By Dilip Datta CEng FIHE
IHE Fellow & Senior Engineer – Transportation, Blue Barn Consulting Engineers

It has been a rough start to 2023 for New Zealand. Two cyclones and a major rain event have left the roads in a mess. We are mopping up (quite literally in some cases) after the latest one to hit, Cyclone Gabrielle.

I hadn’t seen a cyclone before and the first one was not that bad (Cyclone Hale). The area that got the worst rain and wind was Hawkes Bay, but Auckland and the Northland (all areas north of Auckland) had hundreds of millimetres of rain during the cyclones. They say we Aucklanders have received six months’ worth of rain in two months.

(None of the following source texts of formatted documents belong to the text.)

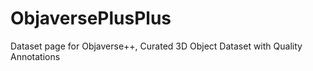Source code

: # ObjaversePlusPlus
Dataset page for Objaverse++, Curated 3D Object Dataset with Quality Annotations
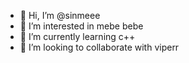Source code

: - 👋 Hi, I’m @sinmeee
- 👀 I’m interested in mebe bebe
- 🌱 I’m currently learning c++
- 💞️ I’m looking to collaborate with viperr
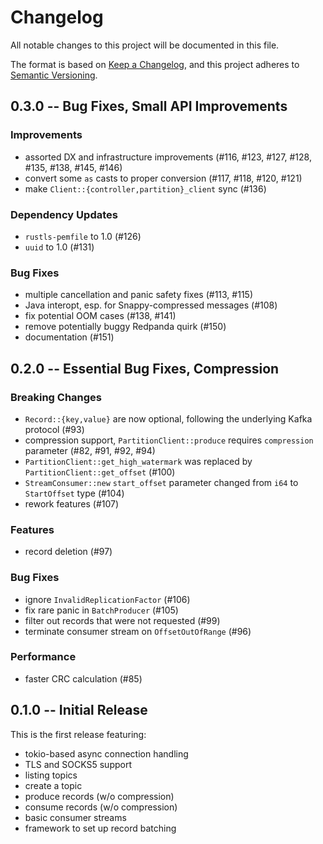 # Changelog
All notable changes to this project will be documented in this file.

The format is based on [Keep a Changelog](https://keepachangelog.com/en/1.0.0/),
and this project adheres to [Semantic Versioning](https://semver.org/spec/v2.0.0.html).


## 0.3.0 -- Bug Fixes, Small API Improvements

### Improvements
- assorted DX and infrastructure improvements (#116, #123, #127, #128, #135, #138, #145, #146)
- convert some `as` casts to proper conversion (#117, #118, #120, #121)
- make `Client::{controller,partition}_client` sync (#136)

### Dependency Updates
- `rustls-pemfile` to 1.0 (#126)
- `uuid` to 1.0 (#131)

### Bug Fixes
- multiple cancellation and panic safety fixes (#113, #115)
- Java interopt, esp. for Snappy-compressed messages (#108)
- fix potential OOM cases (#138, #141)
- remove potentially buggy Redpanda quirk (#150)
- documentation (#151)


## 0.2.0 -- Essential Bug Fixes, Compression

### Breaking Changes
- `Record::{key,value}` are now optional, following the underlying Kafka protocol (#93)
- compression support, `PartitionClient::produce` requires `compression` parameter (#82, #91, #92, #94)
- `PartitionClient::get_high_watermark` was replaced by `PartitionClient::get_offset` (#100)
- `StreamConsumer::new` `start_offset` parameter changed from `i64` to `StartOffset` type (#104)
- rework features (#107)

### Features
- record deletion (#97)

### Bug Fixes
- ignore `InvalidReplicationFactor` (#106)
- fix rare panic in `BatchProducer` (#105)
- filter out records that were not requested (#99)
- terminate consumer stream on `OffsetOutOfRange` (#96)

### Performance
- faster CRC calculation (#85)


## 0.1.0 -- Initial Release
This is the first release featuring:

- tokio-based async connection handling
- TLS and SOCKS5 support
- listing topics
- create a topic
- produce records (w/o compression)
- consume records (w/o compression)
- basic consumer streams
- framework to set up record batching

For some it’s good as work will pick up, but for farmers and people who have lost a house, it’s really terrible. A lot of the less affluent were not even insured. A lot of farmers can’t even obtain insurance for crops, even if they had gone searching for it before these events.

Given that the roads were so badly affected by slips and dropouts (even on the state highways), there is a lot of head scratching going on in government – can these roads all be upgraded to survive the next big weather event? Is there even enough time to get them repaired before the next weather event? Where is the money going to come from?

Cutting back on safety projects seems to be one answer! And a lot of nice to have, vanity projects will be kicked into the long grass.

I am sure that the sequence of events didn’t help as we had three major ones in quick succession, but we do now need to seriously revise what a 1:100 year storm event looks like. Back to the drawing board for many stormwater modellers I guess.

With roads on steep hillsides, water rushing over the road undermines the ground of the hill face supporting the road and erodes the ground under the road. Cracks form and eventually the road itself slips and the seal can no longer protect the base and subbase. It washes away under the action of flowing water and debris and the highway is gone.

I counted 11 sections of state highway that are currently closed due to flooding or slip damage and bridges were lost. For a while some townships were cut off and the residents could only get out by boat or helicopter, demonstrating that even the road network can end up providing no redundancy in a major flood.

Many more local roads will have been damaged and will be unusable, as local roads are often built to a lower standard (narrower and a lower standard of drainage).